American tort law comes from the English common law. And there is an equivalent concept in European civil law. And the way that the common law of torts started out in England was that there were certain royal writs or causes of action that were created that covered situations that now we would refer to as torts. The most obvious one being someone who intentionally harmed someone else by, say, striking them with a sword or something like that. And you could then go to the royal courts and seek damages against the wrongdoer.
Now gradually over time, that was expanded to more and more situations where someone injured someone else or damaged someone else's property, whether it was intentional or whether it was accidental.
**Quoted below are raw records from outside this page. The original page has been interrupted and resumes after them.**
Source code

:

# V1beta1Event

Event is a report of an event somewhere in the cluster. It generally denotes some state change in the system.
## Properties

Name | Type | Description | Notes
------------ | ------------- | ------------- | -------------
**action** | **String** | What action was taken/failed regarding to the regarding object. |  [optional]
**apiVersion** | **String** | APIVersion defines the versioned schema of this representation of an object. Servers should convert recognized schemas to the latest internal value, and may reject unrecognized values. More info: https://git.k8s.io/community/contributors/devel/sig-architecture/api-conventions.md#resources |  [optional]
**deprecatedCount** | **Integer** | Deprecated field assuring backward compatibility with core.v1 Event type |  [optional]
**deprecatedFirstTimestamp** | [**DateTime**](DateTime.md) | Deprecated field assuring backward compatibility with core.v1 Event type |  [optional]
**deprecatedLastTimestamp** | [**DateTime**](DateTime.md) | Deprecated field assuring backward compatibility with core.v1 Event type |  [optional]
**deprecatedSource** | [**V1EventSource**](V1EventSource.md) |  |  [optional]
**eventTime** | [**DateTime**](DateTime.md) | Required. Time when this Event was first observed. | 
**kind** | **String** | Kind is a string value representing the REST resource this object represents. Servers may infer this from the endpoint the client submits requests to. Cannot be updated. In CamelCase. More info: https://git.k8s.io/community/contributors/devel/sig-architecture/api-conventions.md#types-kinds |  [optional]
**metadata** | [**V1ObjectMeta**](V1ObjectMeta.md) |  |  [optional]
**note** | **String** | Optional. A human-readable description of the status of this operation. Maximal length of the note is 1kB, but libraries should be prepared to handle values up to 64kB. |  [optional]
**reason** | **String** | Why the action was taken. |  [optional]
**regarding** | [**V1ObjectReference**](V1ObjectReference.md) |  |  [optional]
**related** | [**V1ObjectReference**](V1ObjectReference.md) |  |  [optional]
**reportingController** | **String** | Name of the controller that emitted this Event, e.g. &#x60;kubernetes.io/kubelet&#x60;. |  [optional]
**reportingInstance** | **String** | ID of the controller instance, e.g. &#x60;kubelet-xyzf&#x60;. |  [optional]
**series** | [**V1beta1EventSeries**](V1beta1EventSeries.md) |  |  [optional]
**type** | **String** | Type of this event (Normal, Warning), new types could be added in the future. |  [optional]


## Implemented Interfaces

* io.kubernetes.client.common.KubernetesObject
Tort law is related to property and contract law in that they are all from the common law of England, first of all, and they all involve private actions, mostly in private wrongs. So a property dispute, a contract dispute, or a tort dispute all involve people who are private people and they have brought the action without the government necessarily being involved except to resolve the dispute.
Now, you could say that all of these also involve transactions or economic matters at least some of the time, right? That is, that's more obvious for property and contracts, but torts can also involve economic transactions that go badly wrong and lead to an injury or property damage. Or you might more broadly say that economic activity is to some degree at the root of many tort cases or worse.
So if, if there's a carriage accident, for example, I mean, someone's presumably going somewhere, whether it's for business or personal travel and the carriage gets in an accident. Okay. So the, the tort is kind of an outgrowth of economic activity.
So you might say that the growth of Commerce, whether you want to call it the Industrial Revolution or other things like that, had a relationship to the evolution of the common law in all of these areas, maybe more particularly for torts because transportation is a big source of tort actions. And so as we got to, say, trains and cars and so on, then tort law became probably more prominent than it had been in earlier centuries.
But it took hundreds of years for these concepts to evolve to the point where people thought of Torts as a thing. That really didn't happen until the late 18th century, maybe 19th century, where these different kinds of injuries or remedies were then put together into a category called torts and thought of as being a single thing.